Prices of both copper and zinc, where Glencore is a major miner and trader, have rallied significantly in 2017. Copper is up almost 25 per cent since January and traded above $7,000 a tonne earlier this month for the first time in three years.

Zinc, where Glencore is the largest trader, has risen by a similar amount and hit a 10-year high above $3,300 a tonne at the beginning of October. However, Glencore has also cut its guidance on production of both metals, citing short-term factors including power problems, industrial action and bad weather.

Analysts at RBC Capital Markets said that while production volumes had disappointed, earnings per share were likely to have risen because of higher commodity prices: “As we mark actual third quarter commodity prices in our model, the production misses were completely offset and actually cause a slight uplift in EPS (earnings per share). The lower production, especially in coal and zinc, likely helped to support prices, and in turn has offset their impact,” said RBC.

Volumes at Glencore’s oil trading business have risen to more than 6m barrels a day, after deals with Russia’s state-backed oil company Rosneft and Iraqi Kurdistan.

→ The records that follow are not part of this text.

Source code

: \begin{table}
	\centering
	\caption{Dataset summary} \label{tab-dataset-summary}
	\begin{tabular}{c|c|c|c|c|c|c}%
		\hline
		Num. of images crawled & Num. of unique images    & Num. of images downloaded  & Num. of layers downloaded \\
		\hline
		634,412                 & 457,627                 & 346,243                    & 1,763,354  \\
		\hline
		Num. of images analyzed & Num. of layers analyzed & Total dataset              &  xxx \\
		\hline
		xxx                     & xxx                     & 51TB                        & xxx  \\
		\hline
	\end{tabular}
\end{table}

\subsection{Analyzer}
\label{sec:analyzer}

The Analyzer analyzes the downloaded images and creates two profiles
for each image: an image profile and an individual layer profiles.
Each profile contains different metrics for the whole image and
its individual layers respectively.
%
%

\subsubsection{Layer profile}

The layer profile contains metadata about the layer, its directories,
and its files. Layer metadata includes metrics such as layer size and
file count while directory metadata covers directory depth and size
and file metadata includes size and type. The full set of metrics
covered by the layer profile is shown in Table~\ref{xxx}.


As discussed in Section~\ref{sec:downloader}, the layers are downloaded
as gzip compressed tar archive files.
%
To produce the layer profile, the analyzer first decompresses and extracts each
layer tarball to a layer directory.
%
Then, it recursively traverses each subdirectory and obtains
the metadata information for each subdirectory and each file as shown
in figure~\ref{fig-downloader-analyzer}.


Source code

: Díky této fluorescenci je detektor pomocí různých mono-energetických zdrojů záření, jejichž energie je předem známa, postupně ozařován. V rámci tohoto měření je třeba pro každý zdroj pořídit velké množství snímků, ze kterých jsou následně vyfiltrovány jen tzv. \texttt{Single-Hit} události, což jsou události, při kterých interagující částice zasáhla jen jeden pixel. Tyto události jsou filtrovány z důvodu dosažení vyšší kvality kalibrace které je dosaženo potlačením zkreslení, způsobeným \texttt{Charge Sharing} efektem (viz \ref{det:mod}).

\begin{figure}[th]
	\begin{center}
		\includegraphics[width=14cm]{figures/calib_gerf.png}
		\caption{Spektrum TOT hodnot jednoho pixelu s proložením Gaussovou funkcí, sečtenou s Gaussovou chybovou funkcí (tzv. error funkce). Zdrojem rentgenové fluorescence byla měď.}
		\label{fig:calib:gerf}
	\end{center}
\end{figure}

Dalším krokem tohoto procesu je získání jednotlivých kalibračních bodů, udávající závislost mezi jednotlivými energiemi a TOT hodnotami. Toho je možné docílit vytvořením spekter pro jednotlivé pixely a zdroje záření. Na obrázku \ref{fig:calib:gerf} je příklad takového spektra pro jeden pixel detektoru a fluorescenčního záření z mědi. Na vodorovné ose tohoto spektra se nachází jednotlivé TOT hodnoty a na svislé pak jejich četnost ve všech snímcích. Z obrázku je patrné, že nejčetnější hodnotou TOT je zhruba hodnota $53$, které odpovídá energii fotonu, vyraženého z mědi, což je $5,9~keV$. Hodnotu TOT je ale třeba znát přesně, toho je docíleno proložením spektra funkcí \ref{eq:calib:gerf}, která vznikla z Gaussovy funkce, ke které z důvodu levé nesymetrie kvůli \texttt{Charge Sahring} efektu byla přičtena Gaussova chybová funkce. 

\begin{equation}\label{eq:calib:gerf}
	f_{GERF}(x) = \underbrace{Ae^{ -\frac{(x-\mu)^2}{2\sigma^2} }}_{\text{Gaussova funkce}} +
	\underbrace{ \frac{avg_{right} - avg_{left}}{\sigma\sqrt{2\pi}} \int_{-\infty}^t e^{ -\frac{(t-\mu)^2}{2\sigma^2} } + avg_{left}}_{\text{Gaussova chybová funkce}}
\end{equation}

There has also been a general recovery in commodity markets in the past two years — a slump in 2015 raised concerns about Glencore’s debt load, forcing it to deleverage and raise cash.

On Monday, its shares were trading flat at 367p, up more than 50 per cent in the past year and more than four times higher than at their nadir in September 2015, although they remain below the 530p issue price six years ago.

The company, which has its primary listing in London, is now preparing to delist in Hong Kong, according to people familiar with the company. Only 0.3 per cent of its shares are registered there.

When Glencore launched its $60bn IPO in 2011, Mr Glasenberg said a secondary listing in Hong Kong would help the company to build its profile in the region, where most of its biggest customers are based, and to attract cornerstone investors.

Since then it has also done a secondary listing in South Africa, where it plans to remain, to allow it to tap into demand from investors whose options for buying international stocks are limited by caps on foreign investments and foreign exchange controls.